After a bit more research I found that Port Meadow is just beside Binsey. The Thames divide them. So it seems that these poplars where very very close, but is not the actual ones. After-comers cannot guess the beauty been.
The photograph is a picture of a similar copse, in the same area, in about the same time – as in the wonderful poem Binsey Poplars (see below) by Gerard Manley Hopkins S.J.

In the photograph you can see two young schoolgirls. They are crossing a small bridge over a stream in Port Meadow sometime between 1860 to 1922. (This is the time when the photographer Henry Taunt was active and the photograph must have been taken). *

- MY aspens dear, whose airy cages quelled,
- Quelled or quenched in leaves the leaping sun,
- All felled, felled, all are felled;
- Of a fresh and following folded rank
- Not spared, not one
- That dandled a sandalled
- Shadow that swam or sank
- On meadow and river and wind-wandering
- weed-winding bank.
- O if we knew but what we do
- When we delve or hew–
- Hack and rack the growing green!
- Since country is so tender
- To touch her, being so slender,
- That, like this sleek and seeing ball
- But a prick will make no eye at all,
- Where we, even when we mean
- to mend her we end her,
- When we hew or delve:
- After-comers cannot guess the beauty been.

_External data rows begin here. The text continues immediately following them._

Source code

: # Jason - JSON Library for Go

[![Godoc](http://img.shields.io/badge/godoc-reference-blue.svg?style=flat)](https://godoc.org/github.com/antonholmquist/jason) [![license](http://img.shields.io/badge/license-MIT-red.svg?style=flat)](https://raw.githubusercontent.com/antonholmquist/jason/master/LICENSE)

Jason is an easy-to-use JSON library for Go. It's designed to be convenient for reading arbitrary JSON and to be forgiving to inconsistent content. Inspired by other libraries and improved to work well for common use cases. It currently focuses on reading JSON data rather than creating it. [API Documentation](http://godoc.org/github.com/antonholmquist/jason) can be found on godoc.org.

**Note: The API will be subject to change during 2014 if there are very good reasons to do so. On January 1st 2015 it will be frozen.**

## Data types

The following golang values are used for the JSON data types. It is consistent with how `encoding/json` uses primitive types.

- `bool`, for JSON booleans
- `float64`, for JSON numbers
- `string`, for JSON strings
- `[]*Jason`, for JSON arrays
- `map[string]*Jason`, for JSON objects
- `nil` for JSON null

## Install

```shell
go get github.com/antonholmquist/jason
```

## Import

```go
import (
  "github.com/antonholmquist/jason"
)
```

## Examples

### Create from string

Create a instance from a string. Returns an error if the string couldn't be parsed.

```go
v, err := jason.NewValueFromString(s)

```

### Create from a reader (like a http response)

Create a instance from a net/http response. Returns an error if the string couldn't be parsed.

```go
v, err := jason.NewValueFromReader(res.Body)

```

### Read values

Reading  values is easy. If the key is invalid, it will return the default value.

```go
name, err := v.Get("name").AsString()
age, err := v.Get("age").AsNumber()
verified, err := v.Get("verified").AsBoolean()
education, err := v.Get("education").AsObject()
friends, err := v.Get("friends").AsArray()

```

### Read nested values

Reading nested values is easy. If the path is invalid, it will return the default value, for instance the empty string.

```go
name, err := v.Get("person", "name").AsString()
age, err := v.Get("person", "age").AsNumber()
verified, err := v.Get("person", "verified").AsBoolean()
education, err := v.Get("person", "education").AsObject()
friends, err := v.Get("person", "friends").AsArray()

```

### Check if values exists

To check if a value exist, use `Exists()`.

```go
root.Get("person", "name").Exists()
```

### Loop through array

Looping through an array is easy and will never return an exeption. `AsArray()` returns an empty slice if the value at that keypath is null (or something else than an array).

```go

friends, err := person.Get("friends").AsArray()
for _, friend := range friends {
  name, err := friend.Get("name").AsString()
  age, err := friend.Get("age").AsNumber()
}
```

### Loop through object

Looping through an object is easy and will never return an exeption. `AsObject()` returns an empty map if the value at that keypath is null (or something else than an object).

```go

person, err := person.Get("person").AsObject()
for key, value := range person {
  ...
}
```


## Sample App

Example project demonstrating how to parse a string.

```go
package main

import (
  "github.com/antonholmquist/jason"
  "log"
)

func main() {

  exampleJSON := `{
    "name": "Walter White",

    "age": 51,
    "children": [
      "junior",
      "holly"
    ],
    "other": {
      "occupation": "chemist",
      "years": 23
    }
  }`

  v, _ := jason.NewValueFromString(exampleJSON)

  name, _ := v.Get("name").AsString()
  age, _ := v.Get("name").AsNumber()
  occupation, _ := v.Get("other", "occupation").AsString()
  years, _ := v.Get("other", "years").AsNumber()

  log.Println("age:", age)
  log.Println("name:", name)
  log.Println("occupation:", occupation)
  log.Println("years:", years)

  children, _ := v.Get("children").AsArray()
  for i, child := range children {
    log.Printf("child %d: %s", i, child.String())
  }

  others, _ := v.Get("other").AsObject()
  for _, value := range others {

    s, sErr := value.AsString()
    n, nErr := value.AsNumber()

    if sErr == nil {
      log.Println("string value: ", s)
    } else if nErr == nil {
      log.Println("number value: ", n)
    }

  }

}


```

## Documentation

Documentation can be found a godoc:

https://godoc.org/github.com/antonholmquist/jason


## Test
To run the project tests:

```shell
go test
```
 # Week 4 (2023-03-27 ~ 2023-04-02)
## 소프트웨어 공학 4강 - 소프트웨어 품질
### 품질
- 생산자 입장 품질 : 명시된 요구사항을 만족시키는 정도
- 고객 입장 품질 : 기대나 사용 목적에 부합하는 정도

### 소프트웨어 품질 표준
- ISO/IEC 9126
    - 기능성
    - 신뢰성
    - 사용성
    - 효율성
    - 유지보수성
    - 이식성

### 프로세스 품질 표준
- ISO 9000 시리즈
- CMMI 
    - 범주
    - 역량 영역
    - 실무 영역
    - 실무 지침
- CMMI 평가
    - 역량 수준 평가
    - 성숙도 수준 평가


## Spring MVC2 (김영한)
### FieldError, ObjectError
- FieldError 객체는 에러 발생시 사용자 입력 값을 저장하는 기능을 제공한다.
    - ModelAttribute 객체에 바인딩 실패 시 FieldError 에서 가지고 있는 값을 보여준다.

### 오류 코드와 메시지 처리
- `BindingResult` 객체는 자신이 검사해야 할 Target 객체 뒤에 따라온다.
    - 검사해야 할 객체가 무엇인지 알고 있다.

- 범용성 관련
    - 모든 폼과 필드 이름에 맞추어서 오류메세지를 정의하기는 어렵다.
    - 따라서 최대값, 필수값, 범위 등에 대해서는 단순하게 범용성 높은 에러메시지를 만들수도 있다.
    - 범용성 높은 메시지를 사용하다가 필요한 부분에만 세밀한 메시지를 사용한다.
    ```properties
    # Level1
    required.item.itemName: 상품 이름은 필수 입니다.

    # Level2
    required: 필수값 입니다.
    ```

- Ten or twelve, only ten or twelve
- Strokes of havoc unselve
- The sweet especial scene,
- Rural scene, a rural scene,
- Sweet especial rural scene.
* The photograph can be found at The English Heritage NMR. The reference number is BB72/06698. You can see some more recent photographs of the area here: Oxfordinciter
June 28, 2007 at 4:16 am
Beautiful photograph you found, Joakim. The poem is so moving; how our hearts break when a tree is willfully cut down, or when uprooted by wind or killed by ice. We mourn for those trees.
June 30, 2007 at 6:19 pm
Thanks for the reference to Oxford Inciter. I have put a modern picture of the same bridge at http://oxfordinciter.blogspot.com/2007/06/henry-taunt-bridge-on-port-meadow.html
Willows, I think, not poplars. Taunt was notoriously bad at dating his collection.
July 1, 2007 at 9:09 am
Lol. Well I didn’t get much right on that one. Thanks for the updated photo though. You have a really beautiful site.